It’s an avalanche of information and perspectives crammed into a 79-minute run time – too much, in fact. Part of me wishes Cawley’s movie was longer, but I think the better approach would have been to focus on the five or so subjects with the most compelling stories.
Watching it, I found the focus on several of the creators totally absorbing. Chief among them was novelist Tom Perrotta, who still hadn’t published his first book before 30 – the age at which he’d promised to try something else – but finally caught Hollywood’s attention with his novels “Election” and “Little Children.”
“A certain idea grabs hold of you, and you have to write that one. It doesn’t matter if it’s going to disappoint somebody else or scare somebody else,” he says of his creative process.
I also adored Perrotta’s description of his inability to take the advice of his own teachers to write first drafts quickly and fix them up later. It just didn’t work for his style. “I write the way a snail makes a shell. I just secrete a little bit and live inside it.”

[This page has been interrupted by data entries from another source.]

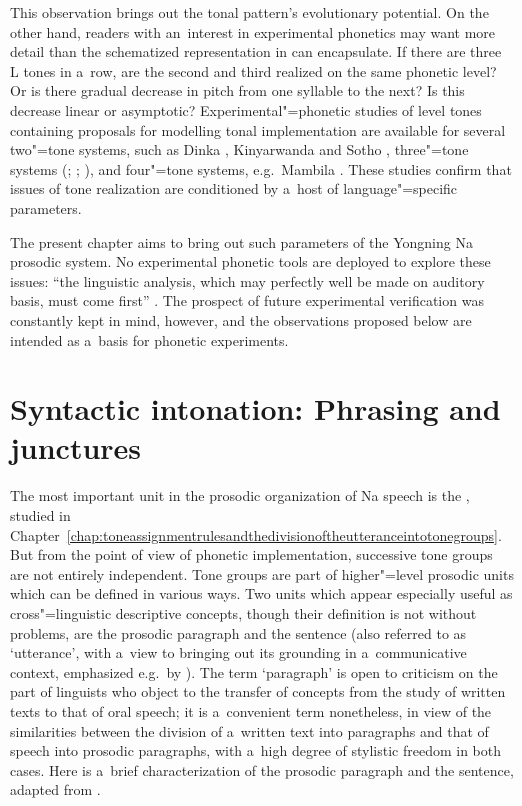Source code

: This observation brings out the tonal  pattern's evolutionary potential. On the other hand, readers with an~interest in experimental phonetics may want more detail than the schematized representation in  can encapsulate. If there are three L tones in a~row, are the second and third realized on the same phonetic level? Or is there gradual decrease in pitch from one syllable to the next? Is this decrease linear or asymptotic? Experimental"=phonetic studies of level tones containing proposals for modelling tonal implementation are available for several two"=tone systems, such as Dinka
\citep{remijsenetal2008}, Kinyarwanda \citep{myers2003} and Sotho
\citep{zerbianetal2010a,zerbianetal2010b}, three"=tone systems
(\citealt[48--65]{teo2014}; \citealt[100--106]{coupe2003};
\citealt{laniranetal2003}), and four"=tone systems, e.g.~Mambila
\citep{connell2003, connell2016}. These studies confirm that issues of tone realization are conditioned by a~host of language"=specific parameters. 

The present chapter aims to bring out such parameters of the Yongning Na prosodic system. No experimental phonetic tools are deployed to explore these issues: ``the linguistic analysis, which may perfectly well be made on auditory basis, must come first'' \citep[4]{fischer1949}. The prospect of future experimental verification was constantly kept in mind, however, and the observations proposed below are intended as a~basis for phonetic experiments.

\section{Syntactic intonation: Phrasing and junctures}
\label{sec:syntacticintonationphrasingandjunctures}

The most important unit in the prosodic organization of Na speech is the , studied in Chapter~\ref{chap:toneassignmentrulesandthedivisionoftheutteranceintotonegroups}. But from the
point of view of phonetic implementation, successive tone groups are not entirely independent. Tone
groups are part of higher"=level prosodic units which can be defined in various ways. Two units
which appear especially useful as cross"=linguistic descriptive concepts, though their definition is
not without problems, are the prosodic paragraph and the sentence (also referred to as
‘utterance’, with a~view to bringing out its grounding in a~communicative context, emphasized e.g.~by \citealt{culioli1995}). The term ‘paragraph’ is open to criticism on the part of linguists who object
to the transfer of concepts from the study of written texts to that of oral speech; it is
a~convenient term nonetheless, in view of the similarities between the division of a~written text
into paragraphs and that of speech into prosodic paragraphs, with a~high degree of stylistic freedom in both cases. Here is a~brief characterization of the prosodic paragraph and the sentence, adapted from \citet[50–52]{vaissiereetal2006}.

Artist Huma Bhabha, who makes jaw-dropping works of art in seemingly every visual medium, talks about how working in a taxidermist’s shop at a young age helped her see the way objects and even body parts can be stitched together in bizarrely alluring ways.
Steve Breen, a two-time Pulitzer Prize-winning editorial cartoonist, offers some wry observations on creating a hybrid of art and journalism on a daily deadline. In one bit he shows his editor a fantastic idea to commemorate the 10th anniversary of the American invasion of Afghanistan … except it turns out he has the dates wrong and has to whip together a backup idea at (literally) the last minute.
Indie rocker Sara Quin speaks jealously of how effortless songwriting is for her twin sister, the other half of their band Tegan & Sara, but we get the sense that her immersive method is what works for her.
Neville Page, a creature designer who sculpts – mostly digitally these days – disturbing organisms for the movies talks movingly about the day he realized he was doing the job he always dreamed of.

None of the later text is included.